Abdominal pain. For short-term flare-ups of pain a combination of a non-steroidal anti-inflammatory drug and an opiate (tramadol) is usually sufficient for symptomatic relief. In patients with chronic unremitting pain this may be inadequate and also risks opiate addiction. Tricyclic antidepressants (e.g. amitriptyline) are used for chronic pain and reduce the need for opiates. Antioxidants are not of proven benefit. Coeliac axis nerve block may produce good pain relief but is unreliable in its extent and duration of action. In the majority of patients some spontaneous improvement in pain control occurs with time. After a 6- to 10-year period some 60% of patients will become pain-free. For patients with recurrent severe or debilitating chronic pain, both endoscopic and surgical intervention has been used but with limited success. The endoscopic approach has centred upon improving duct drainage by removing intraductal stones and repeated stenting to maintain duct patency. Extracorporeal shock wave lithotripsy has been used to fragment stones within the head of pancreas. Surgical intervention usually involves a duct drainage procedure combined with partial resection of the diseased head of pancreas. There is recent evidence suggesting improved symptom control following surgical intervention as compared to the endoscopic approach. However, it is reasonable to attempt endoscopic therapy as a first measure.

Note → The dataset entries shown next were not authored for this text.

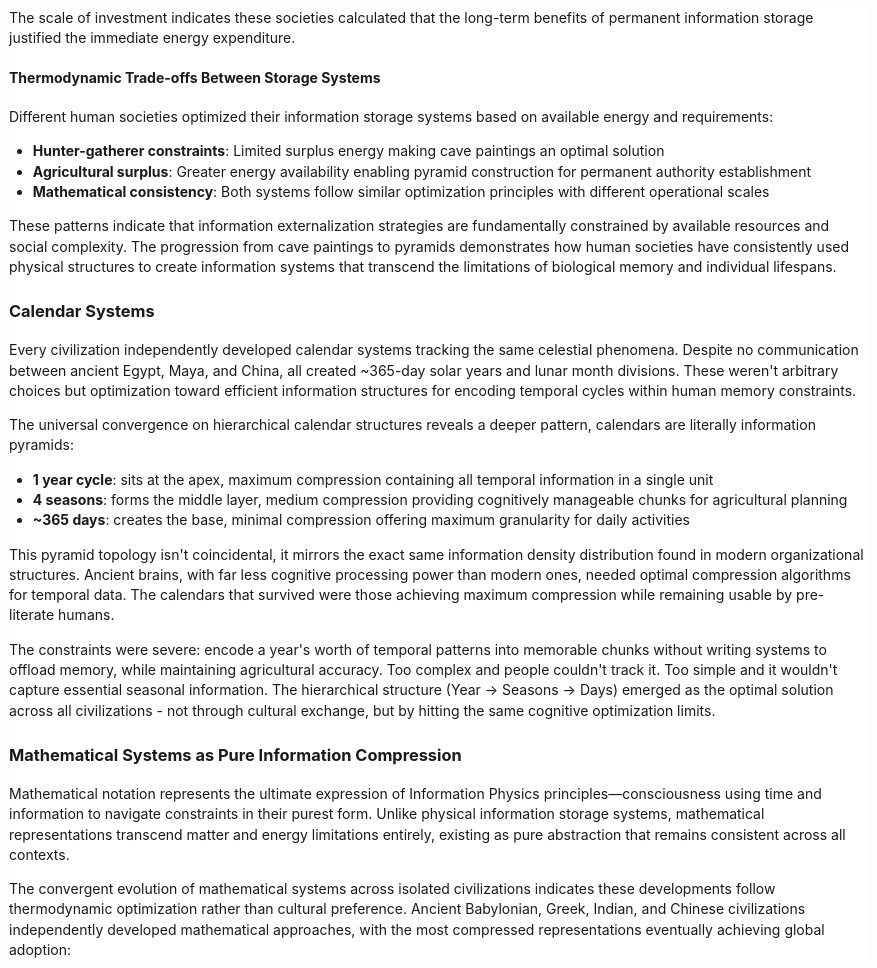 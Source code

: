 The scale of investment indicates these societies calculated that the long-term benefits of permanent information storage justified the immediate energy expenditure.

#### Thermodynamic Trade-offs Between Storage Systems

Different human societies optimized their information storage systems based on available energy and requirements:

- **Hunter-gatherer constraints**: Limited surplus energy making cave paintings an optimal solution
- **Agricultural surplus**: Greater energy availability enabling pyramid construction for permanent authority establishment
- **Mathematical consistency**: Both systems follow similar optimization principles with different operational scales

These patterns indicate that information externalization strategies are fundamentally constrained by available resources and social complexity. The progression from cave paintings to pyramids demonstrates how human societies have consistently used physical structures to create information systems that transcend the limitations of biological memory and individual lifespans.

### Calendar Systems

Every civilization independently developed calendar systems tracking the same celestial phenomena. Despite no communication between ancient Egypt, Maya, and China, all created ~365-day solar years and lunar month divisions. These weren't arbitrary choices but optimization toward efficient information structures for encoding temporal cycles within human memory constraints.

The universal convergence on hierarchical calendar structures reveals a deeper pattern, calendars are literally information pyramids:

- **1 year cycle**: sits at the apex, maximum compression containing all temporal information in a single unit
- **4 seasons**: forms the middle layer, medium compression providing cognitively manageable chunks for agricultural planning
- **~365 days**: creates the base, minimal compression offering maximum granularity for daily activities

This pyramid topology isn't coincidental, it mirrors the exact same information density distribution found in modern organizational structures. Ancient brains, with far less cognitive processing power than modern ones, needed optimal compression algorithms for temporal data. The calendars that survived were those achieving maximum compression while remaining usable by pre-literate humans.

The constraints were severe: encode a year's worth of temporal patterns into memorable chunks without writing systems to offload memory, while maintaining agricultural accuracy. Too complex and people couldn't track it. Too simple and it wouldn't capture essential seasonal information. The hierarchical structure (Year → Seasons → Days) emerged as the optimal solution across all civilizations - not through cultural exchange, but by hitting the same cognitive optimization limits.

### Mathematical Systems as Pure Information Compression

Mathematical notation represents the ultimate expression of Information Physics principles—consciousness using time and information to navigate constraints in their purest form. Unlike physical information storage systems, mathematical representations transcend matter and energy limitations entirely, existing as pure abstraction that remains consistent across all contexts.

The convergent evolution of mathematical systems across isolated civilizations indicates these developments follow thermodynamic optimization rather than cultural preference. Ancient Babylonian, Greek, Indian, and Chinese civilizations independently developed mathematical approaches, with the most compressed representations eventually achieving global adoption:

Steatorrhoea. The steatorrhoea associated with pancreatic insufficiency may be high, with up to 30 mmol of fat lost per 24 hours. This will usually improve with pancreatic enzymes supplements. Current preparations are presented in the form of microspheres which reduce the problems of acid degradation in the stomach. An acid suppressor (H2-receptor antagonist or proton pump inhibitor) is also given. Despite this, a proportion of patients continue to malabsorb, usually reflecting the inadequate mixing of the pancreatic supplements with the food as well as the low pH in the duodenum secondary to inadequate pancreatic bicarbonate production. There is no justification to reduce fat intake below the recommended levels of a normal diet as this may contribute to malnutrition seen in patients with chronic pancreatitis.
Diabetes associated with pancreatic endocrine failure may be difficult to control, with a rapid progression from oral hypoglycaemic agents to an insulin requirement.